FOSTERS IS NOT A THING.
If you are from the UK, have tried beer and you are old enough to drink (usually) you probably will have tried Fosters. You will at least have seen the Fosters adverts ‘Good Call’ where Aussies Brad and Dan give English people advice from a shed on the beach. (I haven’t been home in three years, so these have probably changed by now). I quite like Fosters actually and it was certainly popular in the pub back home. It is completely marketed as an ‘Aussie’ beer, but it is not a thing in Australia. They don’t drink it and I have not seen it for sale anywhere. I’m pretty sure it is brewed in England.

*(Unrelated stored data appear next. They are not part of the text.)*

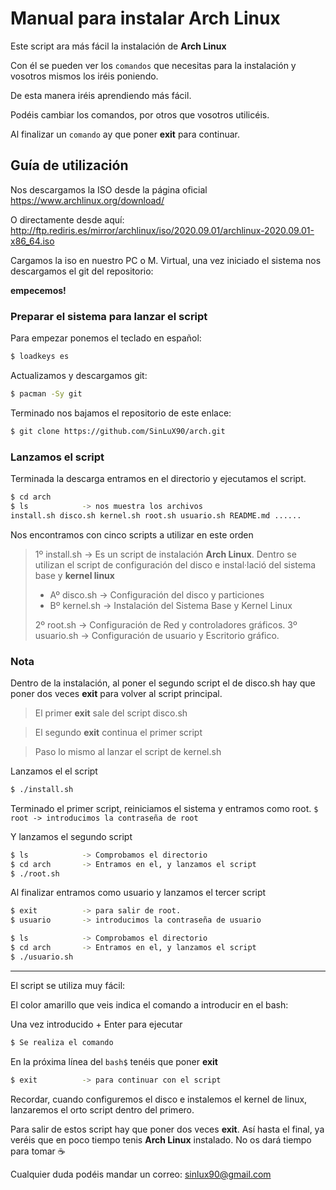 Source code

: # Manual para instalar Arch Linux

Este script ara más fácil la instalación de **Arch Linux**

Con él se pueden ver los `comandos` que necesitas para la instalación y vosotros mismos los iréis poniendo.

De esta manera iréis aprendiendo más fácil.

Podéis cambiar los comandos, por otros que vosotros utilicéis.

Al finalizar un `comando` ay que poner **exit** para continuar.

## Guía de utilización
 
Nos descargamos la ISO desde la página oficial https://www.archlinux.org/download/

O directamente desde aquí: http://ftp.rediris.es/mirror/archlinux/iso/2020.09.01/archlinux-2020.09.01-x86_64.iso 

Cargamos la iso en nuestro PC o M. Virtual, una vez iniciado el sistema nos descargamos el git del repositorio:

**empecemos!** 

### Preparar el sistema para lanzar el script

Para empezar ponemos el teclado en español:
```sh
$ loadkeys es
```
Actualizamos y descargamos git:
```sh
$ pacman -Sy git
```
Terminado nos bajamos el repositorio de este enlace: 
```sh
$ git clone https://github.com/SinLuX90/arch.git
```
### Lanzamos el script

Terminada la descarga entramos en el directorio y ejecutamos el script. 
```sh
$ cd arch
$ ls			-> nos muestra los archivos
install.sh disco.sh kernel.sh root.sh usuario.sh README.md ......
```  
Nos encontramos con cinco scripts a utilizar en este orden  
> 1º install.sh -> Es un script de instalación **Arch Linux**. Dentro se utilizan el script de configuración del disco e instal·lació del sistema base y **kernel linux**
>
> - Aº disco.sh -> Configuración del disco y particiones
> - Bº kernel.sh -> Instalación del Sistema Base y Kernel Linux
>
> 2º root.sh -> Configuración de Red y controladores gráficos.
> 3º usuario.sh -> Configuración de usuario y Escritorio gráfico.

### Nota 

Dentro de la instalación, al poner el segundo script el de disco.sh hay que poner dos veces **exit** para volver al script principal.

> El primer **exit** sale del script disco.sh

> El segundo **exit** continua el primer script

> Paso lo mismo al lanzar el script de kernel.sh
  
Lanzamos el el script
```sh
$ ./install.sh
```

Terminado el primer script, reiniciamos el sistema y entramos como root.
`$ root -> introducimos la contraseña de root`

Y lanzamos el segundo script
```sh
$ ls			-> Comprobamos el directorio
$ cd arch 		-> Entramos en el, y lanzamos el script
$ ./root.sh
```

Al finalizar entramos como usuario y lanzamos el tercer script
```sh
$ exit			-> para salir de root.
$ usuario		-> introducimos la contraseña de usuario
```
```sh
$ ls			-> Comprobamos el directorio
$ cd arch		-> Entramos en el, y lanzamos el script
$ ./usuario.sh
``` 
--- 
El script se utiliza muy fácil:  

El color amarillo que veis indica el comando a introducir en el bash:

Una vez introducido + Enter para ejecutar 
```sh
$ Se realiza el comando
``` 
En la próxima línea del `bash$` tenéis que poner **exit**
```sh
$ exit			-> para continuar con el script
```  
Recordar, cuando configuremos el disco e instalemos el kernel de linux, lanzaremos el orto script dentro del primero.

Para salir de estos script hay que poner dos veces **exit**.
Así hasta el final, ya veréis que en poco tiempo tenis **Arch Linux** instalado.
No os dará tiempo para tomar :coffee: 

Cualquier duda podéis mandar un correo: sinlux90@gmail.com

THE GLASSES HAVE WEIRD NAMES.
Back in England if you want a beer you would usually ask for a pint of your choice, or if you are an old lady you might ask for a half pint. I’m just kidding, I drink half pints too, sometimes, when I have to drive, or, well, no I don’t really drink half pints. In Australia, or certainly in Queensland, you have a Schooner or a Pot as your glass choices. A Schooner is not the same size as a pint, it is less. We did serve pints too, but not very often and it was usually UK people that asked for them.
THEY TAKE RESPONSIBLE SERVICE VERY SERIOUSLY.
Obviously back home if someone is blind, you stop serving them, but I never really had to ‘cut-off’ people before. Here it seems they are very cautious about people getting drunk – although that could have just been my specific employer. You must also take a ‘Responsible Service of Alcohol’ course and get a certificate, to serve alcohol in any capacity. The RSA must cover the state you are working in, as most states have different rules.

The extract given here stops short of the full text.